Thirty years ago when British curator Susan Stronge began her career in the Indian department of London’s Victoria and Albert Museum (VAM), she knew nothing about Mughal or Indian history.
Today, after publishing four books on various court cultures in the Indian subcontinent, Stronge believes she can spend her lifetime studying Mughal art. In Made for Mughal Emperors, her new coffee table book, that was released in India during Diwali, this dedication is self-evident.
“The Mughal Empire was one of the richest of its time, and a magnet for craftsmen and artists. In my book, I wanted to bring out the spectacular range of art work they produced,” said Stronge, now a senior curator at VAM and a specialist in Hindustani court arts. The author is in Mumbai to attend a literary festival and promote her book.

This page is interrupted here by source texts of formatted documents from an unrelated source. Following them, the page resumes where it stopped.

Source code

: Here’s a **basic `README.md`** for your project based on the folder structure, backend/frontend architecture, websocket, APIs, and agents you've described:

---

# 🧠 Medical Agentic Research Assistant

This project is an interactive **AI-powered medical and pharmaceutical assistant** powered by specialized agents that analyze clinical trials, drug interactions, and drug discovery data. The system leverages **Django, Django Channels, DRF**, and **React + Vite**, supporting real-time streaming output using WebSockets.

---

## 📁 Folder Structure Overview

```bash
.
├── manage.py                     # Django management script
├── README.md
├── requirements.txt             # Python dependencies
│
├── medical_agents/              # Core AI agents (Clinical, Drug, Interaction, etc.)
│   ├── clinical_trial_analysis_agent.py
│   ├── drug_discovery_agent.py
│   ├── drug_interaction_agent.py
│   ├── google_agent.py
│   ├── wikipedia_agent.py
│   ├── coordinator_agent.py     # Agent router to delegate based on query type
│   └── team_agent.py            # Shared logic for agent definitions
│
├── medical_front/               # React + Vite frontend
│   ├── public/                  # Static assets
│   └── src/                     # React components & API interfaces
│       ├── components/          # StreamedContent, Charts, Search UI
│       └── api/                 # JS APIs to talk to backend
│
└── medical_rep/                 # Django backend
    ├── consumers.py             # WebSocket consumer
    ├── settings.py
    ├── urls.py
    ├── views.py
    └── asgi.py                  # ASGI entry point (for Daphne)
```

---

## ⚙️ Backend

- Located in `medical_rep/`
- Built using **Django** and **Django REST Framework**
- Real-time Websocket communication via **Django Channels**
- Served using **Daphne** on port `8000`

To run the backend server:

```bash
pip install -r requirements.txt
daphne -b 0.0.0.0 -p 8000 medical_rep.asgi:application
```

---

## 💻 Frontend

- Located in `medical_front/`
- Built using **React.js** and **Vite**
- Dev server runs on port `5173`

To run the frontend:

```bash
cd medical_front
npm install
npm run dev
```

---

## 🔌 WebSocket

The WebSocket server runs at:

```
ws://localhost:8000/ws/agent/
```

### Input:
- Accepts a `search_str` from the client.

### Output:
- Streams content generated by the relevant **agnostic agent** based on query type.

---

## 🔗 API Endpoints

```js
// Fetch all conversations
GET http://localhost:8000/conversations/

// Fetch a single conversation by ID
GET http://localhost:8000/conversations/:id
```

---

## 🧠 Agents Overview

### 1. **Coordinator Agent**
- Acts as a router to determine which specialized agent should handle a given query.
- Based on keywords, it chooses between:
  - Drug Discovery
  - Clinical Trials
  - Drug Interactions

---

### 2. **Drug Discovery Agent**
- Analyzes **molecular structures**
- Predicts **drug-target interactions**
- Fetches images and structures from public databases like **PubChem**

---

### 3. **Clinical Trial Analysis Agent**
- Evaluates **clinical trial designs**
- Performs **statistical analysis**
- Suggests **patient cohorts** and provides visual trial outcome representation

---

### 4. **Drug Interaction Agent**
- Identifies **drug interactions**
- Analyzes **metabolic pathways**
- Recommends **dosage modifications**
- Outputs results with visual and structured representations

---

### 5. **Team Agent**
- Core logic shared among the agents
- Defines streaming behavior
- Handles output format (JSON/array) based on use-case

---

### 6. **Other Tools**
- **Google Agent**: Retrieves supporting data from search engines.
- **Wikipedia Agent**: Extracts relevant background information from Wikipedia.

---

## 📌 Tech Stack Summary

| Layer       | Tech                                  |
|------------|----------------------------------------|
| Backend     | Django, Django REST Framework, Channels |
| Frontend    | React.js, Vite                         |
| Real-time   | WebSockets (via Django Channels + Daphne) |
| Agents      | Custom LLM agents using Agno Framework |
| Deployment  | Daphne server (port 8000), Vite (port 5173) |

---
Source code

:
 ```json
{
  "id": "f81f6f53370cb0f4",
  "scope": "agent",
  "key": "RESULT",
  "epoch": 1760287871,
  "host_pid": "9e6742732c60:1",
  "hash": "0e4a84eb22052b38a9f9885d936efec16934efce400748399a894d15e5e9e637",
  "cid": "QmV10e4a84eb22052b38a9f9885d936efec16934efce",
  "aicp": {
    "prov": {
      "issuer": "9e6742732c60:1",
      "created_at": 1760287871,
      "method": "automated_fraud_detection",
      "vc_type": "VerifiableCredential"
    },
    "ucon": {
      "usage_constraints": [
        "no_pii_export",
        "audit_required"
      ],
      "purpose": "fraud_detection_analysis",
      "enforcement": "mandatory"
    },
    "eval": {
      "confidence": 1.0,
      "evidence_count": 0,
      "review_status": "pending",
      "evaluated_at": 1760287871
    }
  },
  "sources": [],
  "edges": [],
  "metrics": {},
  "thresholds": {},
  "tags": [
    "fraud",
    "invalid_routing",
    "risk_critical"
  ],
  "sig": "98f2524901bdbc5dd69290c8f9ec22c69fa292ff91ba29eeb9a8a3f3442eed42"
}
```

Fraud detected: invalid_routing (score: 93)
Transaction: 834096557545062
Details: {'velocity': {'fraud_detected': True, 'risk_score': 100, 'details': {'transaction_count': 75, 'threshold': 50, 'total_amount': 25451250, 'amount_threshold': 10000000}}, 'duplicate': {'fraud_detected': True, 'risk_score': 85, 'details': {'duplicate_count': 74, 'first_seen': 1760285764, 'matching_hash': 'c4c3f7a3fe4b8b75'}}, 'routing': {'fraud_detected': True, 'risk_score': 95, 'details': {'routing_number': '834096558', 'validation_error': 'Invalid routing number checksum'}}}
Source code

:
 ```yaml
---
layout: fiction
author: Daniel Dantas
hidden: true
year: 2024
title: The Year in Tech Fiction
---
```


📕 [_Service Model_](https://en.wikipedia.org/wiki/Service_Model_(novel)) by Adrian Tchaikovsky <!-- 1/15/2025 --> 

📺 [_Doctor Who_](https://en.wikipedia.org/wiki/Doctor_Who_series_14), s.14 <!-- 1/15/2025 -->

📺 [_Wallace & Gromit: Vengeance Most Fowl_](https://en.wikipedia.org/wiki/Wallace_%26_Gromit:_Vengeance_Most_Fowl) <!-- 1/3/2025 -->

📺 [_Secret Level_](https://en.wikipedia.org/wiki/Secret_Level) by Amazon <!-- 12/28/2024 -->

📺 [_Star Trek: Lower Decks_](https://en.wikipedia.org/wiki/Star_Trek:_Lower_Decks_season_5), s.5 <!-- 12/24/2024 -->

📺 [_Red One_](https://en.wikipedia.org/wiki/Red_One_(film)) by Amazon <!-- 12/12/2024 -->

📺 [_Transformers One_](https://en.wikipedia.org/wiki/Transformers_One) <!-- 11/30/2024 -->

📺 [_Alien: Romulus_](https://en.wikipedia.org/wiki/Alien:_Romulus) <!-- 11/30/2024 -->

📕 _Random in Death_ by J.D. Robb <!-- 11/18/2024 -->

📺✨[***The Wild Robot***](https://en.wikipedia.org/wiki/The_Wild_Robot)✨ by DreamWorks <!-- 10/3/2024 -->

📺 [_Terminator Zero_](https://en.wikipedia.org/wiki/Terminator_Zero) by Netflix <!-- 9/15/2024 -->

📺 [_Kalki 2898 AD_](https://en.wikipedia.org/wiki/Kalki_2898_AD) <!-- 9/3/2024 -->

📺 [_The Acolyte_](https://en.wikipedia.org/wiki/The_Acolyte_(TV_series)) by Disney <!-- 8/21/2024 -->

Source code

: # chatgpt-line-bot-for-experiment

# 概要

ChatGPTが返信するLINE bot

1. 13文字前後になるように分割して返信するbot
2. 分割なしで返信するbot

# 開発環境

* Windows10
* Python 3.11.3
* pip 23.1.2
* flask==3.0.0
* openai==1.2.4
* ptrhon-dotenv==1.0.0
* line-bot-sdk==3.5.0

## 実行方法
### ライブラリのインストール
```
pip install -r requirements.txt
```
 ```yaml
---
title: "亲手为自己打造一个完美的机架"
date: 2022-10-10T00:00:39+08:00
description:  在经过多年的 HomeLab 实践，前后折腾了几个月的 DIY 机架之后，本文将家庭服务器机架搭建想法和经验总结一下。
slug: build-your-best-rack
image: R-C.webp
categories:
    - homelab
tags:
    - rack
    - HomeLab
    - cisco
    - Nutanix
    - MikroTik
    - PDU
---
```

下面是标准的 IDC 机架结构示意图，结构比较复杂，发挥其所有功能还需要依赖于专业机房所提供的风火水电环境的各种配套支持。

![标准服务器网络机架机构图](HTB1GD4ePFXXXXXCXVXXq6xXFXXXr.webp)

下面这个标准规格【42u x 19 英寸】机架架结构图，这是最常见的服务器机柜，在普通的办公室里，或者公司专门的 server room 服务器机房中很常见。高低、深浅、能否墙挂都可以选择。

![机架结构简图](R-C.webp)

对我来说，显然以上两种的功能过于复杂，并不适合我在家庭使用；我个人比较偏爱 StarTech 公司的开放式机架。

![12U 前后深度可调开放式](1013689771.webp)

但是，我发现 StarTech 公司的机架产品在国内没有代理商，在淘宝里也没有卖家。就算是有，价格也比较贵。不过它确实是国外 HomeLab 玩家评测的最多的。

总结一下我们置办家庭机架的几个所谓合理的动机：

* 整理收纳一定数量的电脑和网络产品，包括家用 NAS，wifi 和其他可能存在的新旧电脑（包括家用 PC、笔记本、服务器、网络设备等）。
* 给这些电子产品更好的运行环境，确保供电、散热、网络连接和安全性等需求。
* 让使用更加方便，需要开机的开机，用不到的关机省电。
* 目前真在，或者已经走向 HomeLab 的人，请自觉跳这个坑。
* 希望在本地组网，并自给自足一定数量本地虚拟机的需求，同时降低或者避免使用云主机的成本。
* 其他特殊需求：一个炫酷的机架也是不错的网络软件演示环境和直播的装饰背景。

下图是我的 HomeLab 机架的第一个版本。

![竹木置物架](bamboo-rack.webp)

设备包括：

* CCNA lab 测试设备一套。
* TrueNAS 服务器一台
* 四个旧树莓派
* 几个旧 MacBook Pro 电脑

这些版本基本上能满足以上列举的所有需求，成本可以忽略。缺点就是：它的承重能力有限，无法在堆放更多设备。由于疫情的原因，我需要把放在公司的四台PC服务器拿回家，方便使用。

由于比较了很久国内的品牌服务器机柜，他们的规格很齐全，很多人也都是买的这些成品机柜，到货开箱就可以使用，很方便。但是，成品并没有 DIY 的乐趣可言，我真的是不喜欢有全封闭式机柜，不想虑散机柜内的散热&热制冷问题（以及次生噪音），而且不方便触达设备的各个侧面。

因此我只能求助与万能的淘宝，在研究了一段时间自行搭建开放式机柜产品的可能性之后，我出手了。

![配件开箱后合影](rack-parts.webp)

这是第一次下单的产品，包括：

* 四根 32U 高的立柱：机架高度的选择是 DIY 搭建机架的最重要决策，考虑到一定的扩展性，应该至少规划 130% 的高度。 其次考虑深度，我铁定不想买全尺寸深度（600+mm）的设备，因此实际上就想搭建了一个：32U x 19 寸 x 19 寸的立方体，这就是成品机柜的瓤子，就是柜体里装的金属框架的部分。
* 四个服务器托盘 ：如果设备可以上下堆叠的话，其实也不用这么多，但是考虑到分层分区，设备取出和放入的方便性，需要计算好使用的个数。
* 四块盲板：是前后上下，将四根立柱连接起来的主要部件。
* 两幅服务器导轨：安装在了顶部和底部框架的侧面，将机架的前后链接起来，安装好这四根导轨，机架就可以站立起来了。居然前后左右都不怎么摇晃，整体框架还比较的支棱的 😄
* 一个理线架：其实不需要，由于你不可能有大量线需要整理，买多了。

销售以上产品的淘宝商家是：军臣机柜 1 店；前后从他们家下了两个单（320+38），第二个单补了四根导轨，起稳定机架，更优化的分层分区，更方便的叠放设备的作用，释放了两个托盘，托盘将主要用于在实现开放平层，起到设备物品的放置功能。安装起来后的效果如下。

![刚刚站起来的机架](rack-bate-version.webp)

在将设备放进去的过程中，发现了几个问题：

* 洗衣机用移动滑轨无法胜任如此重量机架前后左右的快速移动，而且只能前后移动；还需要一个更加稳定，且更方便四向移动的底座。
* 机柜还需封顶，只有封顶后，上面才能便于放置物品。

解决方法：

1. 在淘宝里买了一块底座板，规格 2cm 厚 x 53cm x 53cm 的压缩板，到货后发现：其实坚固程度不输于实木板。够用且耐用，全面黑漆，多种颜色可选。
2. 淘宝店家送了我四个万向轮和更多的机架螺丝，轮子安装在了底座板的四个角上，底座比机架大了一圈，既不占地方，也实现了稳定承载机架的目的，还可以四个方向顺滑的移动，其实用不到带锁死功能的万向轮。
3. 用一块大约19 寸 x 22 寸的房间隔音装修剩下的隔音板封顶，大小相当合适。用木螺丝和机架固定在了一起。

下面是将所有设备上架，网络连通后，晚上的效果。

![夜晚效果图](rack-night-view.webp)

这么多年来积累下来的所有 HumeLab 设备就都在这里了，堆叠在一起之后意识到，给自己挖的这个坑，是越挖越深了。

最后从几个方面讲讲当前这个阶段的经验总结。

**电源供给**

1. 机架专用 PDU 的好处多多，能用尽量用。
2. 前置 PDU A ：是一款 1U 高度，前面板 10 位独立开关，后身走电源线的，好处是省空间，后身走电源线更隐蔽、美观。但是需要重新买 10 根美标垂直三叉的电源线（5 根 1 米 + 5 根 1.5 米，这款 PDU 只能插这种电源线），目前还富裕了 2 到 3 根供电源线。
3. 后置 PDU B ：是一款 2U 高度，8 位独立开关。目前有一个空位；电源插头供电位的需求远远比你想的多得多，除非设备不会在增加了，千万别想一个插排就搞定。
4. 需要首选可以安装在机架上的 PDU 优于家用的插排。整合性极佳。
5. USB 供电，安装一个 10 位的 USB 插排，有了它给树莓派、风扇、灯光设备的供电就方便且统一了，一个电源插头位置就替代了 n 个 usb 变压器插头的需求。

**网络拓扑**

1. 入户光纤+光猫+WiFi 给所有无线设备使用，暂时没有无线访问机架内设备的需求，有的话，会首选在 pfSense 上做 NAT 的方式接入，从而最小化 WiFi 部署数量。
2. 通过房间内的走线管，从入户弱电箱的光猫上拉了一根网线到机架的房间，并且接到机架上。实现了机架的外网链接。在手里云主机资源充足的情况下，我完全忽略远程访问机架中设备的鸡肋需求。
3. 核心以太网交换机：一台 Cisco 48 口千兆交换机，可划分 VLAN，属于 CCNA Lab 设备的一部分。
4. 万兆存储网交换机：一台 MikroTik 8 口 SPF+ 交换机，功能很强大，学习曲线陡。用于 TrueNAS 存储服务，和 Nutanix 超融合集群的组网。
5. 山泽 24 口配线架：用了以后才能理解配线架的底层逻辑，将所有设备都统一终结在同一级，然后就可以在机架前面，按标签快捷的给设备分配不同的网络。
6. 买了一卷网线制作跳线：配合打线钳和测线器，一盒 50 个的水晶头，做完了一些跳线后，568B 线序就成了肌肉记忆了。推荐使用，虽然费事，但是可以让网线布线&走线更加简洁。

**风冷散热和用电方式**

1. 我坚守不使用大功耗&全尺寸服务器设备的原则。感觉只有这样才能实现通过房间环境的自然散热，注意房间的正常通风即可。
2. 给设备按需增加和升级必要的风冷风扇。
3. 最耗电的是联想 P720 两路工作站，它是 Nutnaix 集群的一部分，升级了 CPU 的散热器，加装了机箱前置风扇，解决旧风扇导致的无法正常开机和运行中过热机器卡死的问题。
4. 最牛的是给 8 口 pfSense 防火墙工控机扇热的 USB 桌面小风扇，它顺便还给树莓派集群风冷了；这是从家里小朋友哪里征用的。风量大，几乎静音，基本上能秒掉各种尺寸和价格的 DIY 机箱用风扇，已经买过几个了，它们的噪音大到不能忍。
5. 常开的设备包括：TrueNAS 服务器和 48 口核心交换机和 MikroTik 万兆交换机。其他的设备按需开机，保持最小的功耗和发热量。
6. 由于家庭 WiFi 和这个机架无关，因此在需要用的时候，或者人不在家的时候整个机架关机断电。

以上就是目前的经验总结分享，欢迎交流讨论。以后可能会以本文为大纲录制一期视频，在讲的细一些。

The book is a compilation of photographs of Mughal paintings, architecture, jewels, weapons and other ornaments that Stronge sourced over the years from museums around the world. The focus, throughout, is on the minute intricacies in all the floral designs and inscriptions.
“We still don’t know how those artists crafted some miniature details which can only be seen through magnifying glasses, but you can see that tradition carried forward today with the local ‘Name on Rice’ art in India,” said Stronge, who believes that under the patronage of Akbar, Jehangir and Shah Jahan, art in northern India was completely transformed into an Iranian-Indian cultural blend.
Among her favourite items featured in the book is Shah Jahan’s ornate drinking cup chiselled from a jade rock and a tiny spinel (the most highly valued Moghul precious stone) from the Peacock Throne.
“Most people know the Moghuls for large monuments like the Taj Mahal, but I want to show readers that the Emperor’s drinking cup is just as amazing,” said Stronge.